• **How to complete this task**:
Tally the lines in the entries where the string "dice" appears, and write only the total.

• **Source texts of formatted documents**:
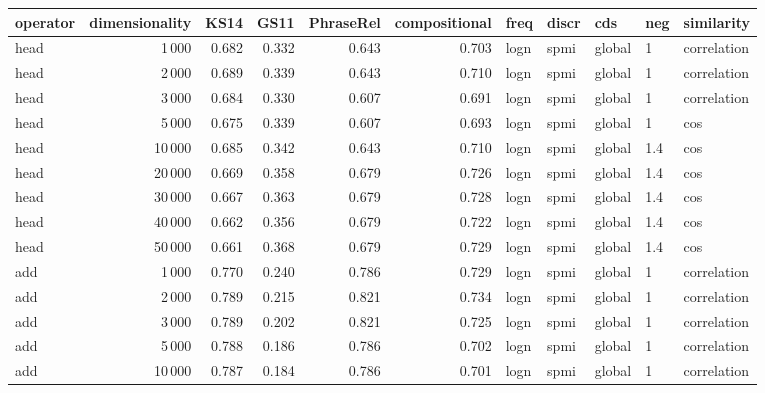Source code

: \begin{tabular}{lrrrrrlllll}
\toprule
operator &  dimensionality &   KS14 &   GS11 &  PhraseRel &  compositional &  freq &  discr &     cds &  neg &     similarity \\
\midrule
    head &            1\,000 &  0.682 &  0.332 &      0.643 &          0.703 &  logn &   spmi &  global &    1 &    correlation \\
    head &            2\,000 &  0.689 &  0.339 &      0.643 &          0.710 &  logn &   spmi &  global &    1 &    correlation \\
    head &            3\,000 &  0.684 &  0.330 &      0.607 &          0.691 &  logn &   spmi &  global &    1 &    correlation \\
    head &            5\,000 &  0.675 &  0.339 &      0.607 &          0.693 &  logn &   spmi &  global &    1 &            cos \\
    head &           10\,000 &  0.685 &  0.342 &      0.643 &          0.710 &  logn &   spmi &  global &  1.4 &            cos \\
    head &           20\,000 &  0.669 &  0.358 &      0.679 &          0.726 &  logn &   spmi &  global &  1.4 &            cos \\
    head &           30\,000 &  0.667 &  0.363 &      0.679 &          0.728 &  logn &   spmi &  global &  1.4 &            cos \\
    head &           40\,000 &  0.662 &  0.356 &      0.679 &          0.722 &  logn &   spmi &  global &  1.4 &            cos \\
    head &           50\,000 &  0.661 &  0.368 &      0.679 &          0.729 &  logn &   spmi &  global &  1.4 &            cos \\
     add &            1\,000 &  0.770 &  0.240 &      0.786 &          0.729 &  logn &   spmi &  global &    1 &    correlation \\
     add &            2\,000 &  0.789 &  0.215 &      0.821 &          0.734 &  logn &   spmi &  global &    1 &    correlation \\
     add &            3\,000 &  0.789 &  0.202 &      0.821 &          0.725 &  logn &   spmi &  global &    1 &    correlation \\
     add &            5\,000 &  0.788 &  0.186 &      0.786 &          0.702 &  logn &   spmi &  global &    1 &    correlation \\
     add &           10\,000 &  0.787 &  0.184 &      0.786 &          0.701 &  logn &   spmi &  global &    1 &    correlation \\

\end{tabular}
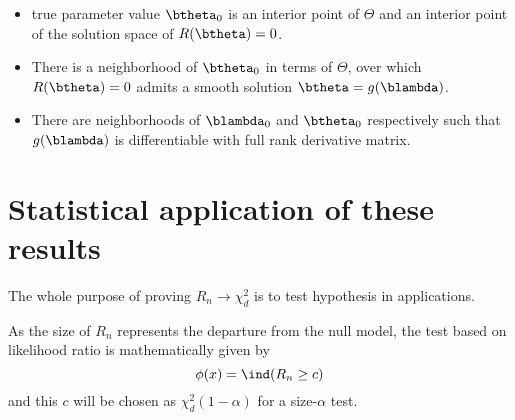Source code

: \begin{itemize}

\item
 true parameter value $\btheta_0$ is
an interior point of $\Theta$ and an interior point 
of the solution space of $R(\btheta) = 0$. 

\item
There is a neighborhood of $\btheta_0$ in terms of
$\Theta$, over which $R(\btheta) = 0$ admits
a smooth solution $\btheta = g(\blambda)$.

\item
There are neighborhoods of $\blambda_0$ and $\btheta_0$ respectively
such that $g(\blambda)$ is differentiable with full rank derivative matrix.
\end{itemize}

\section{Statistical application of these results}

The whole purpose of proving $R_n \to \chi_d^2$ is to test hypothesis
in applications.

As the size of $R_n$ represents the departure from the null model,
the test based on likelihood ratio is mathematically given by
\[
\phi(x) = \ind(R_n \geq c)
\]
and this $c$ will be chosen as $\chi^2_d(1-\alpha)$ for a size-$\alpha$ test.


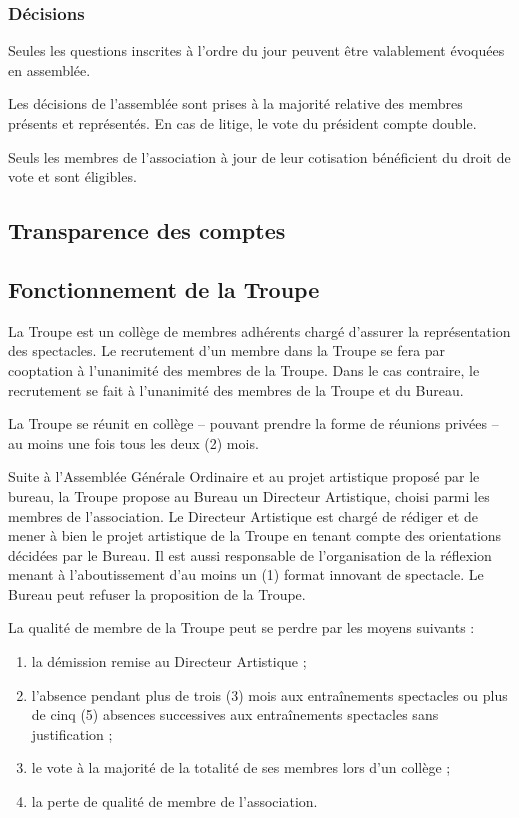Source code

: \documentclass[a4paper,french,10pt]{article}
\begin{document}
\subsubsection{Décisions}
\label{sec:decisions}

Seules les questions inscrites à l’ordre du jour peuvent être
valablement évoquées en assemblée.

Les décisions de l’assemblée sont prises à la majorité relative des
membres présents et représentés. En cas de litige, le vote du
président compte double.

Seuls les membres de l’association à jour de leur cotisation
bénéficient du droit de vote et sont éligibles.

\subsection{Transparence des comptes}
\label{sec:transp-des-compt}

\subsection{Fonctionnement de la Troupe}
\label{sec:fonctionnement-troupe}
La Troupe est un collège de membres adhérents chargé d'assurer la représentation des spectacles. Le recrutement d'un membre dans la Troupe se fera par cooptation à l'unanimité des membres de la Troupe.
Dans le cas contraire, le recrutement se fait à l'unanimité des membres de la Troupe et du Bureau.

 La Troupe se réunit en collège -- pouvant prendre la forme de réunions privées -- au moins une fois tous les deux (2) mois.

Suite à l'Assemblée Générale Ordinaire et au projet artistique proposé par le bureau, la Troupe propose au Bureau un Directeur Artistique, choisi parmi les membres de l'association. Le Directeur Artistique est chargé de rédiger et de mener à bien le projet artistique de la Troupe en tenant compte des orientations décidées par le Bureau. Il est aussi responsable de l'organisation de la réflexion menant à l'aboutissement d'au moins un (1) format innovant de spectacle. Le Bureau peut refuser la proposition de la Troupe. 

La qualité de membre de la Troupe peut se perdre par les moyens suivants :

\begin{enumerate}
	\item la démission remise au Directeur Artistique ;
	\item l'absence pendant plus de trois  (3) mois aux entraînements spectacles ou plus de cinq (5) absences successives aux entraînements spectacles sans justification ;
	\item le vote à la majorité de la totalité de ses membres lors d'un collège ;
	\item la perte de qualité de membre de l'association.

\end{enumerate}
\end{document}
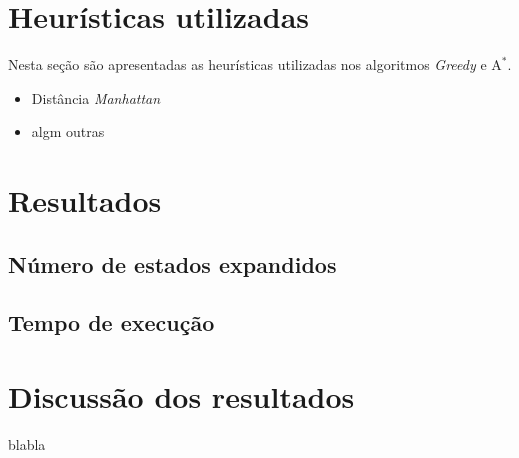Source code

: \documentclass{article}
\begin{document}
\section{Heurísticas utilizadas}

Nesta seção são apresentadas as heurísticas utilizadas nos algoritmos \textit{Greedy} e \(\text{A}^*\).

\begin{itemize}
	\item Distância \textit{Manhattan}
	\item algm outras
\end{itemize}

\section{Resultados}

\subsection{Número de estados expandidos}

\subsection{Tempo de execução}

\section{Discussão dos resultados}

blabla
\end{document}

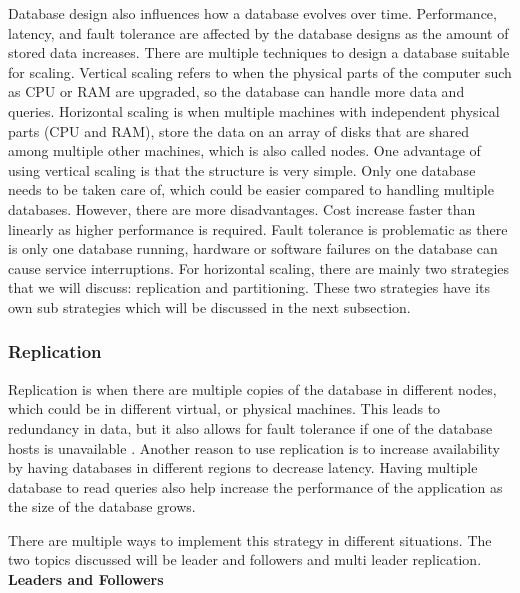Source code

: Database design also influences how a database evolves over time. Performance, latency, and fault tolerance are affected by the database designs as the amount of stored data increases. 
There are multiple techniques to design a database suitable for scaling. 
Vertical scaling refers to when the physical parts of the computer such as CPU or RAM are upgraded, so the database can handle more data and queries. 
Horizontal scaling is when multiple machines with independent physical parts (CPU and RAM), store the data on an array of disks that are shared among multiple other machines,
which is also called nodes. 
One advantage of using vertical scaling is that the structure is very simple. Only one database needs to be taken care of, 
which could be easier compared to handling multiple databases. However, there are more disadvantages. 
Cost increase faster than linearly as higher performance is required. Fault tolerance is problematic as there is only one database running, 
hardware or software failures on the database can cause service interruptions.
For horizontal scaling, there are mainly two strategies that we will discuss: 
replication and partitioning. These two strategies have its own sub strategies which will be discussed in the next subsection. \\

\subsubsection[Replication]{Replication}

Replication is when there are multiple copies of the database in different nodes, which could be in different virtual, or physical machines.
This leads to redundancy in data, but it also allows for fault tolerance if one of the database hosts is unavailable \cite{Kleppmann_2017}.
Another reason to use replication is to increase availability by having databases in different regions to decrease latency.
Having multiple database to read queries also help increase the performance of the application as the size of the database grows.

There are multiple ways to implement this strategy in different situations. The two topics discussed will be leader and followers and multi leader replication. \\

\noindent \textbf{Leaders and Followers}


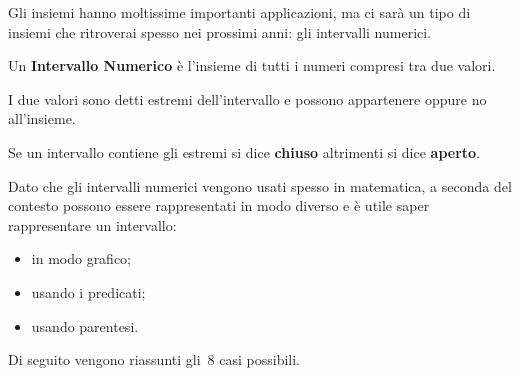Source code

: {Gli insiemi hanno moltissime importanti applicazioni, ma ci sarà un tipo di 
insiemi che ritroverai spesso nei prossimi anni: gli intervalli numerici.

\begin{definizione}
Un \textbf{Intervallo Numerico} è l'insieme di tutti i numeri compresi tra 
due valori.

I due valori sono detti estremi dell'intervallo e possono appartenere 
oppure no all'insieme.
\end{definizione}

Se un intervallo contiene gli estremi si dice \textbf{chiuso} altrimenti si 
dice \textbf{aperto}.

Dato che gli intervalli numerici vengono usati spesso in matematica, a 
seconda del contesto possono essere rappresentati in modo diverso e è utile 
saper rappresentare un intervallo:\\ [-1.5em]
\begin{multicols}{3}
\begin{itemize} [nosep]
 \item in modo grafico;
 \item usando i predicati;
 \item usando parentesi.
\end{itemize}
\end{multicols}

Di seguito vengono riassunti gli~8 casi possibili.

}
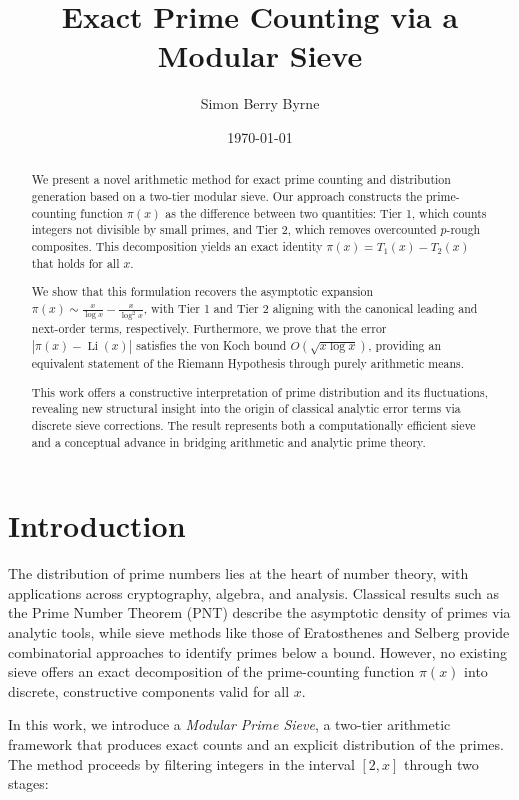 \documentclass[11pt]{article}
\title{Exact Prime Counting via a Modular Sieve}
\author{Simon Berry Byrne}
\date{\today}
\begin{document}
	
	\maketitle
		
		
	\begin{abstract}
		We present a novel arithmetic method for exact prime counting and distribution generation based on a two-tier modular sieve. Our approach constructs the prime-counting function $\pi(x)$ as the difference between two quantities: Tier 1, which counts integers not divisible by small primes, and Tier 2, which removes overcounted $p$-rough composites. This decomposition yields an exact identity $\pi(x) = T_1(x) - T_2(x)$ that holds for all $x$.
		
		We show that this formulation recovers the asymptotic expansion $\pi(x) \sim \frac{x}{\log x} - \frac{x}{\log^2 x}$, with Tier 1 and Tier 2 aligning with the canonical leading and next-order terms, respectively. Furthermore, we prove that the error $|\pi(x) - \operatorname{Li}(x)|$ satisfies the von Koch bound $O(\sqrt{x \log x})$, providing an equivalent statement of the Riemann Hypothesis through purely arithmetic means.
		
		This work offers a constructive interpretation of prime distribution and its fluctuations, revealing new structural insight into the origin of classical analytic error terms via discrete sieve corrections. The result represents both a computationally efficient sieve and a conceptual advance in bridging arithmetic and analytic prime theory.
	\end{abstract}
	
	
	\section{Introduction}
	
	The distribution of prime numbers lies at the heart of number theory, with applications across cryptography, algebra, and analysis. Classical results such as the Prime Number Theorem (PNT) describe the asymptotic density of primes via analytic tools, while sieve methods like those of Eratosthenes and Selberg provide combinatorial approaches to identify primes below a bound. However, no existing sieve offers an exact decomposition of the prime-counting function $\pi(x)$ into discrete, constructive components valid for all $x$.
	
	In this work, we introduce a \textit{Modular Prime Sieve}, a two-tier arithmetic framework that produces exact counts and an explicit distribution of the primes. The method proceeds by filtering integers in the interval $[2, x]$ through two stages:
	
\end{document}
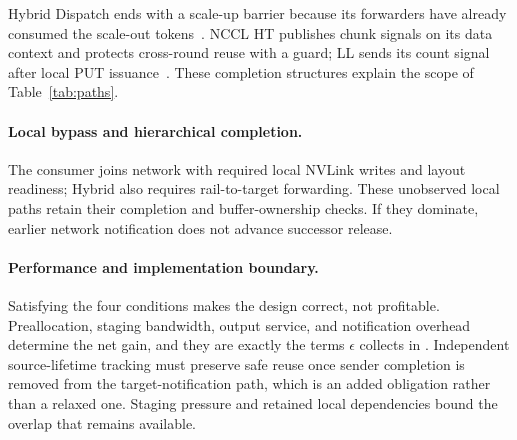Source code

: Hybrid Dispatch ends with a scale-up barrier because its forwarders have already consumed the scale-out tokens~\cite{deepepcode}. NCCL HT publishes chunk signals on its data context and protects cross-round reuse with a guard; LL sends its count signal after local PUT issuance~\cite{ncclhtcode,ncclllcode}. These completion structures explain the scope of Table~\ref{tab:paths}.

\paragraph{Local bypass and hierarchical completion.}
The consumer joins network \done{} with required local NVLink writes and layout readiness; Hybrid also requires rail-to-target forwarding. These unobserved local paths retain their completion and buffer-ownership checks. If they dominate, earlier network notification does not advance successor release.

\paragraph{Performance and implementation boundary.}
Satisfying the four conditions makes the design correct, not profitable. Preallocation, staging bandwidth, output service, and notification overhead determine the net gain, and they are exactly the terms $\epsilon$ collects in . Independent source-lifetime tracking must preserve safe reuse once sender completion is removed from the target-notification path, which is an added obligation rather than a relaxed one. Staging pressure and retained local dependencies bound the overlap that remains available.
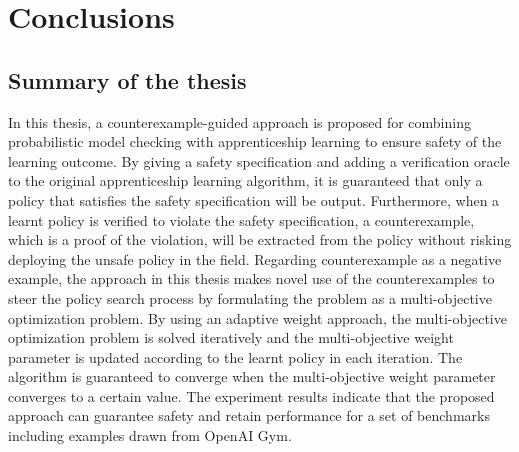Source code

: \chapter{Conclusions}
\label{chapter:Conclusions}
\thispagestyle{myheadings}

\graphicspath{{3_Conclusion/Figures/}}

\section{Summary of the thesis}
In this thesis, a counterexample-guided approach is proposed for combining probabilistic model checking with apprenticeship learning to ensure safety of the learning outcome. By giving a safety specification and adding a verification oracle to the original apprenticeship learning algorithm, it is guaranteed that only a policy that satisfies the safety specification will be output. Furthermore, when a learnt policy is verified to violate the safety specification, a counterexample, which is a proof of the violation, will be extracted from the policy without risking deploying the unsafe policy in the field. Regarding counterexample as a negative example, the approach in this thesis makes novel use of the counterexamples to steer the policy search process by formulating the problem as a multi-objective optimization problem. By using an adaptive weight approach, the multi-objective optimization problem is solved iteratively and the multi-objective weight parameter is updated according to the learnt policy in each iteration. The algorithm is guaranteed to converge when the multi-objective weight parameter converges to a certain value. The experiment results indicate that the proposed approach can guarantee safety and retain performance for a set of benchmarks including examples drawn from OpenAI Gym.


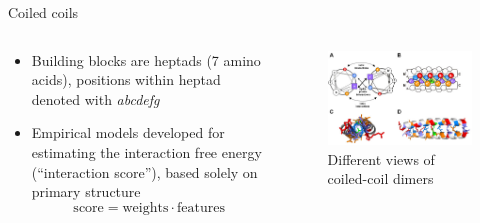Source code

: \documentclass{beamer}
\theoremstyle{plain}
\theoremstyle{remark}
\begin{document}
\begin{frame}{Coiled coils}
	\begin{columns}[T] %
		\begin{column}{.48\textwidth}
				\begin{itemize}
				\item Building blocks are heptads (7 amino acids), positions within heptad denoted with \emph{abcdefg}
				\item Empirical models developed for estimating the interaction free energy (``interaction score''), based solely on primary structure \cite{fong2004predicting, potapov2015data}
				\[ \mathrm{score} = \mathrm{weights} \cdot \mathrm{features} \]
			\end{itemize}
		\end{column}%
		\hfill%
		\begin{column}{.48\textwidth}
			\begin{figure}
				\centering
				\hspace{-1.05cm}\includegraphics[width=1.2\linewidth]{figures/bCIPA_cc_complete}
				\caption{Different views of coiled-coil dimers}
			\end{figure}
		\end{column}%
	\end{columns}
	
\end{frame}
\end{document}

• **Solution for this problem**:
2